== Segment start ==
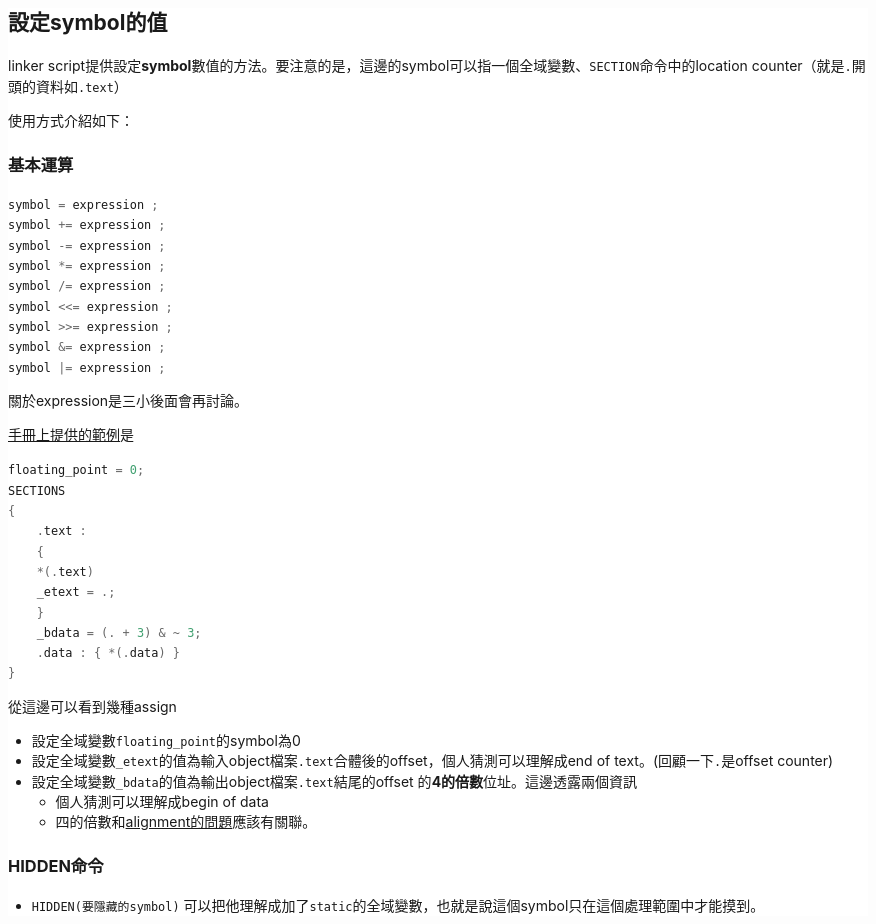 <a name="assign"></a>
---
## 設定symbol的值
linker script提供設定**symbol**數值的方法。要注意的是，這邊的symbol可以指一個全域變數、`SECTION`命令中的location counter（就是`.`開頭的資料如`.text`）

使用方式介紹如下：

<a name="assign-op"></a>
### 基本運算

```c symbol assignment operations
symbol = expression ;
symbol += expression ;
symbol -= expression ;
symbol *= expression ;
symbol /= expression ;
symbol <<= expression ;
symbol >>= expression ;
symbol &= expression ;
symbol |= expression ;
```

關於expression是三小後面會再討論。

[手冊上提供的範例](https://sourceware.org/binutils/docs/ld/Simple-Assignments.html#Simple-Assignments)是

```c symbol assign範例
floating_point = 0;
SECTIONS
{
	.text :
	{
	*(.text)
	_etext = .;
	}
	_bdata = (. + 3) & ~ 3;
	.data : { *(.data) }
}
```

從這邊可以看到幾種assign

* 設定全域變數`floating_point`的symbol為0
* 設定全域變數`_etext`的值為輸入object檔案`.text`合體後的offset，個人猜測可以理解成end of text。(回顧一下`.`是offset counter)
* 設定全域變數`_bdata`的值為輸出object檔案`.text`結尾的offset 的**4的倍數**位址。這邊透露兩個資訊
  * 個人猜測可以理解成begin of data
  * 四的倍數和[alignment的問題](http://en.wikipedia.org/wiki/Data_structure_alignment)應該有關聯。

<a name="assign-hid"></a>
### HIDDEN命令

* `HIDDEN(要隱藏的symbol)`
可以把他理解成加了`static`的全域變數，也就是說這個symbol只在這個處理範圍中才能摸到。
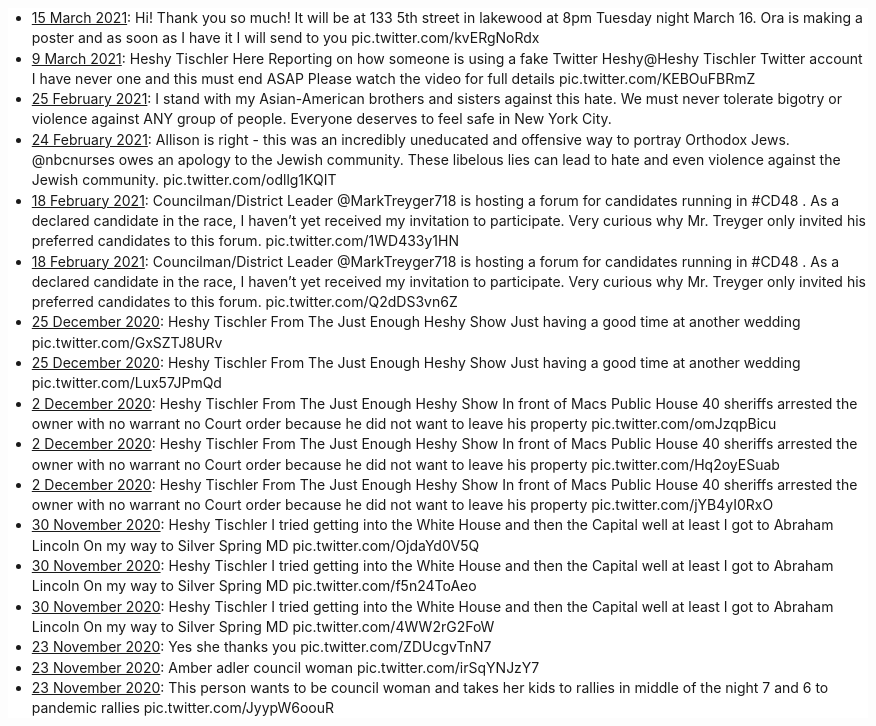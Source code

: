 * [15 March 2021](https://web.archive.org/web/20210315031836/https://twitter.com/JustEnoughHeshy/status/1371299723664101380): Hi! Thank you so much! It will be at 133 5th street in lakewood at 8pm Tuesday night March 16. Ora is making a poster and as soon as I have it I will send to you pic.twitter.com/kvERgNoRdx
* [ 9 March 2021](https://web.archive.org/web/20210309001643/https://twitter.com/JustEnoughHeshy/status/1369079604510654465): Heshy Tischler Here  Reporting on how someone is using a fake Twitter Heshy@Heshy Tischler Twitter account   I have never one and this must end ASAP   Please watch the video for full details pic.twitter.com/KEBOuFBRmZ
* [25 February 2021](https://web.archive.org/web/20210225044634/https://twitter.com/JustEnoughHeshy/status/1364798784270663681): I stand with my Asian-American brothers and sisters against this hate. We must never tolerate bigotry or violence against ANY group of people. Everyone deserves to feel safe in New York City.
* [24 February 2021](https://web.archive.org/web/20210224020136/https://twitter.com/JustEnoughHeshy/status/1364394892789694465): Allison is right - this was an incredibly uneducated and offensive way to portray Orthodox Jews.    @nbcnurses  owes an apology to the Jewish community. These libelous lies can lead to hate and even violence against the Jewish community. pic.twitter.com/odllg1KQIT
* [18 February 2021](https://web.archive.org/web/20210218235616/https://twitter.com/JustEnoughHeshy/status/1362551450275037184): Councilman/District Leader  @MarkTreyger718  is hosting a forum for candidates running in  #CD48 .   As a declared candidate in the race, I haven’t yet received my invitation to participate. Very curious why Mr. Treyger only invited his preferred candidates to this forum. pic.twitter.com/1WD433y1HN
* [18 February 2021](https://web.archive.org/web/20210218235458/https://twitter.com/JustEnoughHeshy/status/1362551172310179840): Councilman/District Leader  @MarkTreyger718  is hosting a forum for candidates running in  #CD48 .   As a declared candidate in the race, I haven’t yet received my invitation to participate. Very curious why Mr. Treyger only invited his preferred candidates to this forum. pic.twitter.com/Q2dDS3vn6Z
* [25 December 2020](https://web.archive.org/web/20201225025909/https://twitter.com/JustEnoughHeshy/status/1342303746940919808): Heshy Tischler   From   The Just Enough Heshy Show   Just having a good time at another wedding pic.twitter.com/GxSZTJ8URv
* [25 December 2020](https://web.archive.org/web/20201225025826/https://twitter.com/JustEnoughHeshy/status/1342303596281475072): Heshy Tischler   From   The Just Enough Heshy Show   Just having a good time at another wedding pic.twitter.com/Lux57JPmQd
* [ 2 December 2020](https://web.archive.org/web/20201202021942/https://twitter.com/JustEnoughHeshy/status/1333958809442717697): Heshy Tischler   From   The Just Enough Heshy Show  In front of Macs Public House  40 sheriffs arrested the owner with no warrant no Court order because he did not want to leave his property pic.twitter.com/omJzqpBicu
* [ 2 December 2020](https://web.archive.org/web/20201202021958/https://twitter.com/JustEnoughHeshy/status/1333958571084623872): Heshy Tischler   From   The Just Enough Heshy Show  In front of Macs Public House  40 sheriffs arrested the owner with no warrant no Court order because he did not want to leave his property pic.twitter.com/Hq2oyESuab
* [ 2 December 2020](https://web.archive.org/web/20201202021831/https://twitter.com/JustEnoughHeshy/status/1333958389555212289): Heshy Tischler   From   The Just Enough Heshy Show  In front of Macs Public House  40 sheriffs arrested the owner with no warrant no Court order because he did not want to leave his property pic.twitter.com/jYB4yI0RxO
* [30 November 2020](https://web.archive.org/web/20201130203945/https://twitter.com/JustEnoughHeshy/status/1333503651525095424): Heshy Tischler   I tried getting into the White House and then the Capital well at least I got to Abraham Lincoln   On my way to Silver Spring MD pic.twitter.com/OjdaYd0V5Q
* [30 November 2020](https://web.archive.org/web/20201130203805/https://twitter.com/JustEnoughHeshy/status/1333503179053551618): Heshy Tischler   I tried getting into the White House and then the Capital well at least I got to Abraham Lincoln   On my way to Silver Spring MD pic.twitter.com/f5n24ToAeo
* [30 November 2020](https://web.archive.org/web/20201130205050/https://twitter.com/JustEnoughHeshy/status/1333502874924544000): Heshy Tischler   I tried getting into the White House and then the Capital well at least I got to Abraham Lincoln   On my way to Silver Spring MD pic.twitter.com/4WW2rG2FoW
* [23 November 2020](https://web.archive.org/web/20201123015451/https://twitter.com/JustEnoughHeshy/status/1330690994224947205): Yes she thanks you pic.twitter.com/ZDUcgvTnN7
* [23 November 2020](https://web.archive.org/web/20201123014621/https://twitter.com/JustEnoughHeshy/status/1330688663135641601): Amber adler council woman pic.twitter.com/irSqYNJzY7
* [23 November 2020](https://web.archive.org/web/20201123014510/https://twitter.com/JustEnoughHeshy/status/1330688438627086338): This person wants to be council woman and takes her kids to rallies in middle of the night 7 and 6 to pandemic rallies pic.twitter.com/JyypW6oouR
== Segment end ==
▶ _WHAT NEEDS TO BE DONE_: Your answer should be the lines from the first record down to the line containing "Source code", restated exactly, with no pictures.

▶ _REPLY TO THE EXERCISE_:
 <a name="assign"></a>
---
## 設定symbol的值
linker script提供設定**symbol**數值的方法。要注意的是，這邊的symbol可以指一個全域變數、`SECTION`命令中的location counter（就是`.`開頭的資料如`.text`）

使用方式介紹如下：

<a name="assign-op"></a>
### 基本運算

```c symbol assignment operations
symbol = expression ;
symbol += expression ;
symbol -= expression ;
symbol *= expression ;
symbol /= expression ;
symbol <<= expression ;
symbol >>= expression ;
symbol &= expression ;
symbol |= expression ;
```

關於expression是三小後面會再討論。

[手冊上提供的範例](https://sourceware.org/binutils/docs/ld/Simple-Assignments.html#Simple-Assignments)是

```c symbol assign範例
floating_point = 0;
SECTIONS
{
	.text :
	{
	*(.text)
	_etext = .;
	}
	_bdata = (. + 3) & ~ 3;
	.data : { *(.data) }
}
```

從這邊可以看到幾種assign

* 設定全域變數`floating_point`的symbol為0
* 設定全域變數`_etext`的值為輸入object檔案`.text`合體後的offset，個人猜測可以理解成end of text。(回顧一下`.`是offset counter)
* 設定全域變數`_bdata`的值為輸出object檔案`.text`結尾的offset 的**4的倍數**位址。這邊透露兩個資訊
  * 個人猜測可以理解成begin of data
  * 四的倍數和[alignment的問題](http://en.wikipedia.org/wiki/Data_structure_alignment)應該有關聯。

<a name="assign-hid"></a>
### HIDDEN命令

* `HIDDEN(要隱藏的symbol)`
可以把他理解成加了`static`的全域變數，也就是說這個symbol只在這個處理範圍中才能摸到。
Source code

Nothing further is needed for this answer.